(GS Paper 3: Conservation, Environmental Pollution and Degradation, Environmental Impact Assessment)
Context (Introduction)
Kerala’s proposed amendment to the Wildlife (Protection) Act, 1972 — empowering the State to declare certain species as ‘vermin’ — marks a critical federal moment in India’s environmental governance, balancing local distress with national conservation safeguards.
Main Arguments and Developments
- Federal Assertion in Environmental Governance: The Wildlife (Kerala Amendment) Bill, 2025 seeks powers previously vested in the Union Government, allowing the State to decide when a Schedule II animal can be declared vermin for specific areas and durations.

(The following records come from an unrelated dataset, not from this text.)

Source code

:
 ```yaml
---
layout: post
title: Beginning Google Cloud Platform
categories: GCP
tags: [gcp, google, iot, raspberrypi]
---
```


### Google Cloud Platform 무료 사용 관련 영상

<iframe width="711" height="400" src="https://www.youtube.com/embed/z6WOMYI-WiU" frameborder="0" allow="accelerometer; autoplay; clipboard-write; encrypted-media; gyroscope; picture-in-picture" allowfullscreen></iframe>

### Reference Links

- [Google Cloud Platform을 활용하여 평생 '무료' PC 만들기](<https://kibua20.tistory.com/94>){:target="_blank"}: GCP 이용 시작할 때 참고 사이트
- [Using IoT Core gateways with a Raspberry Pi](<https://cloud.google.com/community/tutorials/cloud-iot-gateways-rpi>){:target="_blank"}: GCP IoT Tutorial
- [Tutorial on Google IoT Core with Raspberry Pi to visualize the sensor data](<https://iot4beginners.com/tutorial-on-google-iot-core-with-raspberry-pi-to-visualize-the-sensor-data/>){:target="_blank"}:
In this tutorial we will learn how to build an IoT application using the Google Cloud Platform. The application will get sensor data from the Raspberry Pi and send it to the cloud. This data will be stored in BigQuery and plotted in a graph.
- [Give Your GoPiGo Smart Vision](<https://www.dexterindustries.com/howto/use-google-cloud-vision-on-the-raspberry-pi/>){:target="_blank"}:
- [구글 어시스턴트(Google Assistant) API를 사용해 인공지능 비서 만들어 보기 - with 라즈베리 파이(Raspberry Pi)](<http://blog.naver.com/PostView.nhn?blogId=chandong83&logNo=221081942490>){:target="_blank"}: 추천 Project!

- Rationale of the Amendment: Kerala cites recurring human–wildlife conflicts, especially with wild boars damaging crops and endangering lives. Multiple unresolved requests to the Centre under Section 62 of the Wildlife (Protection) Act have driven the State to act independently.
- Expanded Administrative Powers: The Bill authorises the Chief Wildlife Warden to order killing, tranquilising, capturing, or translocating any animal that has severely injured a person — powers currently restricted under central oversight.
- Ecological and Ethical Concerns: The move risks normalising lethal solutions over ecological balance. Human expansion into buffer zones has intensified conflict, making wildlife appear as intruders rather than victims of habitat compression.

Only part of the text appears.